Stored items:
☆ ☆ ☆ ☆

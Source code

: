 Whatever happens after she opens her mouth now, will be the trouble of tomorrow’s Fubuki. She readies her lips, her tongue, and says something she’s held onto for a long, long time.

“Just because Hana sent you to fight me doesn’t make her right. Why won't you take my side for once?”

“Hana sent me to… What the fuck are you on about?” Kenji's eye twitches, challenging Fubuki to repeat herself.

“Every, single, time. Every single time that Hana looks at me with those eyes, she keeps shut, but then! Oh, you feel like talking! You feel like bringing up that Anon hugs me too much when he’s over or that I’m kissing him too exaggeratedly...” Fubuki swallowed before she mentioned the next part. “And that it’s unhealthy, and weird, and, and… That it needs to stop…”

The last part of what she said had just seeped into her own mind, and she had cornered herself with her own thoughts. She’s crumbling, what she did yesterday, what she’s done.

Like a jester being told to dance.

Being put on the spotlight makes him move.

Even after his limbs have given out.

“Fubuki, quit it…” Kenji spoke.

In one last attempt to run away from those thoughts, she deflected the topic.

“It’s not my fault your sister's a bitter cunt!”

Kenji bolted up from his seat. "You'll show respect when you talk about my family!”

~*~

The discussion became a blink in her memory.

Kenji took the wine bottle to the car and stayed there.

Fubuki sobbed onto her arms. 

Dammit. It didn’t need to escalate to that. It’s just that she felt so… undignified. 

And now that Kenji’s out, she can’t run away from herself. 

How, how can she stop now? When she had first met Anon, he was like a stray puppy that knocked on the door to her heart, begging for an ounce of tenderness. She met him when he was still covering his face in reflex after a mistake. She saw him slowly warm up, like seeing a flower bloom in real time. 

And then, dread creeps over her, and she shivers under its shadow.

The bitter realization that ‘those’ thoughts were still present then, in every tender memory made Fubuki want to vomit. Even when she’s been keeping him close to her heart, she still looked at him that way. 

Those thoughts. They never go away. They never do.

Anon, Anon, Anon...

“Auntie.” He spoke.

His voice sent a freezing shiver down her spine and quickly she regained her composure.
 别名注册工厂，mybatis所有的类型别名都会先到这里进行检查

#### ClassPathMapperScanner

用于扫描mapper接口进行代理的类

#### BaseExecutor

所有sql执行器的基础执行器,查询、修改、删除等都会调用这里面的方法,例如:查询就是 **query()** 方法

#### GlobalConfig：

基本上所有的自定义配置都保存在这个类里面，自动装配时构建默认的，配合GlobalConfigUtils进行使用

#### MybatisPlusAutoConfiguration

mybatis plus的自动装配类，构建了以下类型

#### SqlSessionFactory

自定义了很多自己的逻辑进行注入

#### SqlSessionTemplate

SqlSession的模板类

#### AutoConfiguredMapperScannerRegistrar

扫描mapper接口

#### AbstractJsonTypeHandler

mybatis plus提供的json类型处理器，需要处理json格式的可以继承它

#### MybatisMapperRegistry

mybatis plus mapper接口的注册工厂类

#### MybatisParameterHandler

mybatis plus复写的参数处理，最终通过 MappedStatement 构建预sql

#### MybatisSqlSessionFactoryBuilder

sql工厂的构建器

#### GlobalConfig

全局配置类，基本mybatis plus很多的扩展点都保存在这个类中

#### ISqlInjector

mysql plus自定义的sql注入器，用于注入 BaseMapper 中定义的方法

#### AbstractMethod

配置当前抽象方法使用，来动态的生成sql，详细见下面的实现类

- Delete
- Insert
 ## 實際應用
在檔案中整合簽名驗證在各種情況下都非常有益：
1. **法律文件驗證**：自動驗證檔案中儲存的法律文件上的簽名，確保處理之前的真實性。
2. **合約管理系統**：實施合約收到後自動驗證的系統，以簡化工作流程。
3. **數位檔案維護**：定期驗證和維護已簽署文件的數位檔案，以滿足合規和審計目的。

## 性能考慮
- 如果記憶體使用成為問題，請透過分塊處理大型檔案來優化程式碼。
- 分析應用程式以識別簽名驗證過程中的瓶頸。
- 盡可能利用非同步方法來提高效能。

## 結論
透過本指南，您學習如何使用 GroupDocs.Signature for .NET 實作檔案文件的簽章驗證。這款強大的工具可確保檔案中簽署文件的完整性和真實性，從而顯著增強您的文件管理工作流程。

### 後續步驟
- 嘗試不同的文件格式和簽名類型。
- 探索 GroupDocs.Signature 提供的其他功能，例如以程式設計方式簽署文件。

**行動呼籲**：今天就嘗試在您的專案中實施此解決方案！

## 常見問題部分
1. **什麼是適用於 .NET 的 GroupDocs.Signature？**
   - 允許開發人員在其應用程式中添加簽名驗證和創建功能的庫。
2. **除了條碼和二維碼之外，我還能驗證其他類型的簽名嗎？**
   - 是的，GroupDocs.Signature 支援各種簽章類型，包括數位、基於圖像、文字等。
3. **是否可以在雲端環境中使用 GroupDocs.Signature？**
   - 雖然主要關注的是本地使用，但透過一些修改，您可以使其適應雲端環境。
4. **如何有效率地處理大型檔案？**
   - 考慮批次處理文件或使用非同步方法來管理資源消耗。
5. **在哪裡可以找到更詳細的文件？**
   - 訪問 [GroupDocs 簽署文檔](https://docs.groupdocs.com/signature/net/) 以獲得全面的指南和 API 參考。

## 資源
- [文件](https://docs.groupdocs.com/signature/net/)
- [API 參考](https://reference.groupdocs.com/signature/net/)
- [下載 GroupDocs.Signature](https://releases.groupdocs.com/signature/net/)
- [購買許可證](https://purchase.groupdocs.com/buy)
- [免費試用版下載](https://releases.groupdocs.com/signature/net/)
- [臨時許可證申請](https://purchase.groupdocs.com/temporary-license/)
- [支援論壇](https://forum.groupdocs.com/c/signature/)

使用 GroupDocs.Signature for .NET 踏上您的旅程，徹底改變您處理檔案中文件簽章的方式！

☆ ☆ ☆ ☆

Taking the records above as input, show every line in which the word "releases" is present.

# [ANSWER]
- [下載 GroupDocs.Signature](https://releases.groupdocs.com/signature/net/)
- [免費試用版下載](https://releases.groupdocs.com/signature/net/)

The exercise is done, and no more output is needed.